- RECORDS PROVIDED:
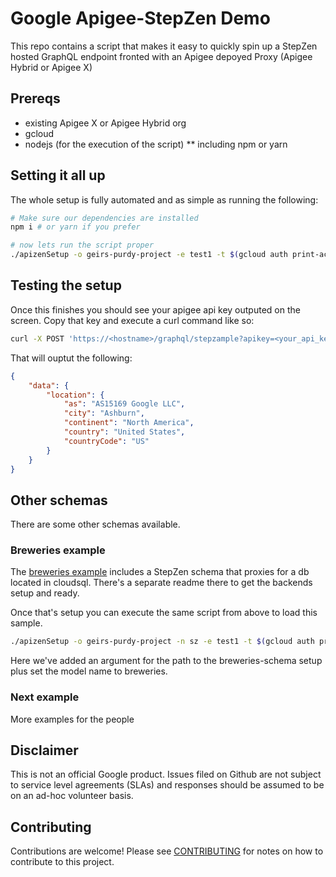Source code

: # Google Apigee-StepZen Demo
This repo contains a script that makes it easy to quickly spin up a StepZen hosted GraphQL endpoint fronted
with an Apigee depoyed Proxy (Apigee Hybrid or Apigee X)

## Prereqs
* existing Apigee X or Apigee Hybrid org 
* gcloud
* nodejs (for the execution of the script)
 ** including npm or yarn

## Setting it all up
The whole setup is fully automated and as simple as running the following:
```bash
# Make sure our dependencies are installed
npm i # or yarn if you prefer

# now lets run the script proper
./apizenSetup -o geirs-purdy-project -e test1 -t $(gcloud auth print-access-token) -i $(gcloud auth print-identity-token) -z
```

## Testing the setup
Once this finishes you should see your apigee api key outputed on the screen. Copy that key and execute a curl command like so:

```bash
curl -X POST 'https://<hostname>/graphql/stepzample?apikey=<your_api_key>' -H 'Accept-Encoding: gzip, deflate, br' -H 'Content-Type: application/json' -H 'Accept: application/json' --data-binary '{"query":"{\n  location(ip: \"8.8.8.8\") {\n    as\n    city\n    continent\n    country\n    countryCode\n  }\n}","variables":{}}' --compressed
```

That will ouptut the following:
```json
{
	"data": {
		"location": {
			"as": "AS15169 Google LLC",
			"city": "Ashburn",
			"continent": "North America",
			"country": "United States",
			"countryCode": "US"
		}
	}
}
```

## Other schemas
There are some other schemas available. 

### Breweries example
The [breweries example](stepzen-breweries-example) includes a StepZen schema that proxies for a db
located in cloudsql. There's a separate readme there to get the backends setup and ready.

Once that's setup you can execute the same script from above to load this sample.

```bash
./apizenSetup -o geirs-purdy-project -n sz -e test1 -t $(gcloud auth print-access-token) -i $(gcloud auth print-identity-token) -m breweries -S stepzen-breweries-example
```

Here we've added an argument for the path to the breweries-schema setup plus set the model name to breweries.

### Next example
More examples for the people

## Disclaimer

This is not an official Google product. Issues filed on Github are not subject
to service level agreements (SLAs) and responses should be assumed to be on an
ad-hoc volunteer basis.

## Contributing

Contributions are welcome! Please see [CONTRIBUTING](CONTRIBUTING.md) for notes
on how to contribute to this project.

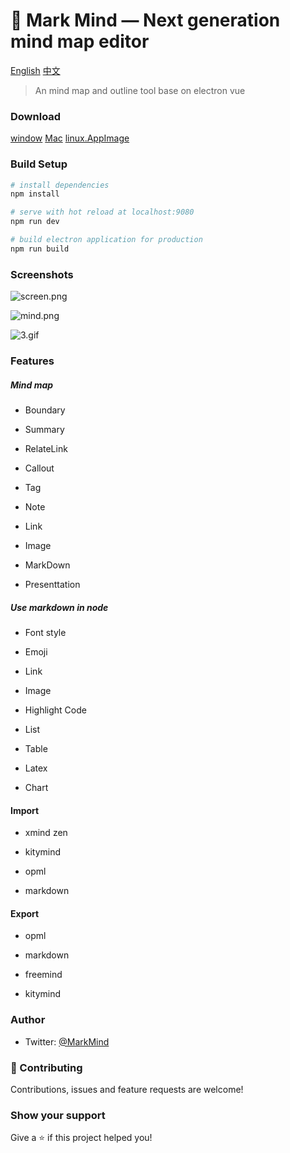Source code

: # :wave: Mark Mind  — Next generation mind map editor

[English](https://github.com/MarkMindLtd/Mark-Mind) [中文](https://github.com/MarkMindLtd/Mark-Mind/blob/main/README%20-%20zh.md)

> An mind map and outline tool base on electron vue

### Download

[window](https://github.com/MarkMindLtd/Mark-Mind/releases/download/1.1.6/Mark.Mind.Setup.1.1.6.exe)   [Mac](https://github.com/MarkMindLtd/Mark-Mind/releases/download/1.1.6/MarkMind-1.1.6.dmg)  [linux.AppImage](https://github.com/MarkMindLtd/Mark-Mind/releases/download/1.1.6/Mark.Mind.1.1.6.AppImage)

### Build Setup

```bash
# install dependencies
npm install

# serve with hot reload at localhost:9080
npm run dev

# build electron application for production
npm run build
```

### Screenshots

![screen.png](https://i.loli.net/2020/11/19/2EXh9HCOodcQN5G.png)

![mind.png](https://i.loli.net/2020/11/20/P6SQ24gJ5jXHfpi.png)

![3.gif](https://i.loli.net/2020/11/22/1zEPFiguDobOI7X.gif)

### Features

##### Mind map

- Boundary

- Summary

- RelateLink

- Callout

- Tag

- Note

- Link

- Image

- MarkDown

- Presenttation

##### Use markdown in node

- Font style

- Emoji

- Link

- Image

- Highlight Code

- List

- Table

- Latex

- Chart

#### Import

- xmind zen

- kitymind

- opml

- markdown

#### Export

- opml

- markdown

- freemind

- kitymind

### Author

- Twitter: [@MarkMind](https://twitter.com/MarkMind9)

### 🤝 Contributing

Contributions, issues and feature requests are welcome!

### Show your support

Give a ⭐️ if this project helped you!
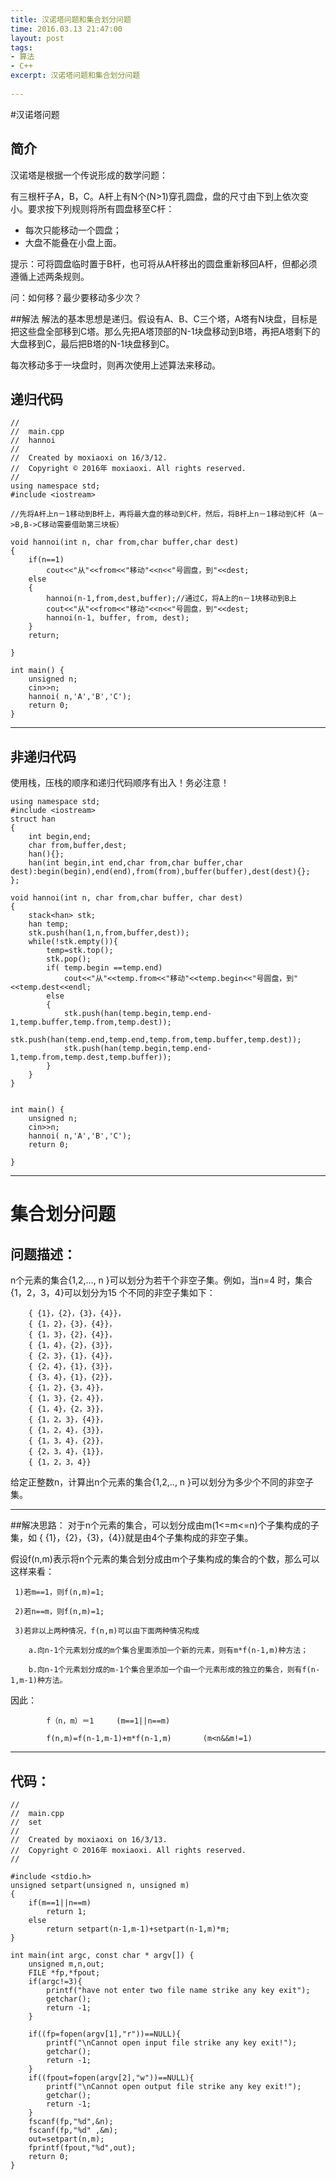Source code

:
 ```yaml
---
title: 汉诺塔问题和集合划分问题
time: 2016.03.13 21:47:00
layout: post
tags:
- 算法
- C++
excerpt: 汉诺塔问题和集合划分问题
    
---
```


#汉诺塔问题

## 简介
汉诺塔是根据一个传说形成的数学问题：

有三根杆子A，B，C。A杆上有N个(N>1)穿孔圆盘，盘的尺寸由下到上依次变小。要求按下列规则将所有圆盘移至C杆：

- 每次只能移动一个圆盘；
- 大盘不能叠在小盘上面。

提示：可将圆盘临时置于B杆，也可将从A杆移出的圆盘重新移回A杆，但都必须遵循上述两条规则。

问：如何移？最少要移动多少次？

##解法
解法的基本思想是递归。假设有A、B、C三个塔，A塔有N块盘，目标是把这些盘全部移到C塔。那么先把A塔顶部的N-1块盘移动到B塔，再把A塔剩下的大盘移到C，最后把B塔的N-1块盘移到C。

每次移动多于一块盘时，则再次使用上述算法来移动。

## 递归代码
```
//
//  main.cpp
//  hannoi
//
//  Created by moxiaoxi on 16/3/12.
//  Copyright © 2016年 moxiaoxi. All rights reserved.
//
using namespace std;
#include <iostream>

//先将A杆上n－1移动到B杆上，再将最大盘的移动到C杆，然后，将B杆上n－1移动到C杆（A－>B,B->C移动需要借助第三块板）

void hannoi(int n, char from,char buffer,char dest)
{
    if(n==1)
        cout<<"从"<<from<<"移动"<<n<<"号圆盘，到"<<dest;
    else
    {
        hannoi(n-1,from,dest,buffer);//通过C，将A上的n－1块移动到B上
        cout<<"从"<<from<<"移动"<<n<<"号圆盘，到"<<dest;
        hannoi(n-1, buffer, from, dest);
    }
    return;
    
}

int main() {
    unsigned n;
    cin>>n;
    hannoi( n,'A','B','C');
    return 0;
}
```

----

## 非递归代码
使用栈，压栈的顺序和递归代码顺序有出入！务必注意！

```
using namespace std;
#include <iostream>
struct han
{
    int begin,end;
    char from,buffer,dest;
    han(){};
    han(int begin,int end,char from,char buffer,char dest):begin(begin),end(end),from(from),buffer(buffer),dest(dest){};
};
    
void hannoi(int n, char from,char buffer, char dest)
{
    stack<han> stk;
    han temp;
    stk.push(han(1,n,from,buffer,dest));
    while(!stk.empty()){
        temp=stk.top();
        stk.pop();
        if( temp.begin ==temp.end)
            cout<<"从"<<temp.from<<"移动"<<temp.begin<<"号圆盘，到"<<temp.dest<<endl;
        else
        {
            stk.push(han(temp.begin,temp.end-1,temp.buffer,temp.from,temp.dest));
            stk.push(han(temp.end,temp.end,temp.from,temp.buffer,temp.dest));
            stk.push(han(temp.begin,temp.end-1,temp.from,temp.dest,temp.buffer));
        }
    }
}


int main() {
    unsigned n;
    cin>>n;
    hannoi( n,'A','B','C');
    return 0;

}
```

----

# 集合划分问题
## 问题描述：
n个元素的集合{1,2,..., n }可以划分为若干个非空子集。例如，当n=4 时，集合{1，2，3，4}可以划分为15 个不同的非空子集如下：

```
	{ {1}，{2}，{3}，{4}}，
	{ {1，2}，{3}，{4}}，
	{ {1，3}，{2}，{4}}，
	{ {1，4}，{2}，{3}}，
	{ {2，3}，{1}，{4}}，
	{ {2，4}，{1}，{3}}，
	{ {3，4}，{1}，{2}}，
	{ {1，2}，{3，4}}，
	{ {1，3}，{2，4}}，
	{ {1，4}，{2，3}}，
	{ {1，2，3}，{4}}，
	{ {1，2，4}，{3}}，
	{ {1，3，4}，{2}}，
	{ {2，3，4}，{1}}，
	{ {1，2，3，4}}
```

给定正整数n，计算出n个元素的集合{1,2,.., n }可以划分为多少个不同的非空子集。  

----

##解决思路：
对于n个元素的集合，可以划分成由m(1<=m<=n)个子集构成的子集，如 { {1}，{2}，{3}，{4}}就是由4个子集构成的非空子集。

假设f(n,m)表示将n个元素的集合划分成由m个子集构成的集合的个数，那么可以这样来看：

     1)若m==1，则f(n,m)=1;

     2)若n==m，则f(n,m)=1;

     3)若非以上两种情况，f(n,m)可以由下面两种情况构成

        a.向n-1个元素划分成的m个集合里面添加一个新的元素，则有m*f(n-1,m)种方法；

        b.向n-1个元素划分成的m-1个集合里添加一个由一个元素形成的独立的集合，则有f(n-1,m-1)种方法。

因此：

            f（n，m）＝1     (m==1||n==m)

            f(n,m)=f(n-1,m-1)+m*f(n-1,m)       (m<n&&m!=1)
 
----    
       
## 代码：
	
	//
	//  main.cpp
	//  set
	//
	//  Created by moxiaoxi on 16/3/13.
	//  Copyright © 2016年 moxiaoxi. All rights reserved.
	//

	#include <stdio.h>
	unsigned setpart(unsigned n, unsigned m)
	{
    	if(m==1||n==m)
        	return 1;
    	else
        	return setpart(n-1,m-1)+setpart(n-1,m)*m;
	}

	int main(int argc, const char * argv[]) {
    	unsigned m,n,out;
    	FILE *fp,*fpout;
    	if(argc!=3){
        	printf("have not enter two file name strike any key exit");
        	getchar();
        	return -1;
    	}
    
    	if((fp=fopen(argv[1],"r"))==NULL){
        	printf("\nCannot open input file strike any key exit!");
        	getchar();
        	return -1;
    	}
    	if((fpout=fopen(argv[2],"w"))==NULL){
        	printf("\nCannot open output file strike any key exit!");
        	getchar();
        	return -1;
    	}
    	fscanf(fp,"%d",&n);
    	fscanf(fp,"%d" ,&m);
    	out=setpart(n,m);
    	fprintf(fpout,"%d",out);
    	return 0;
	}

- EXERCISE REQUIREMENTS:
Say how many lines of the records include the word "welcome", and give nothing but the number.

- EXERCISE SOLUTION:
2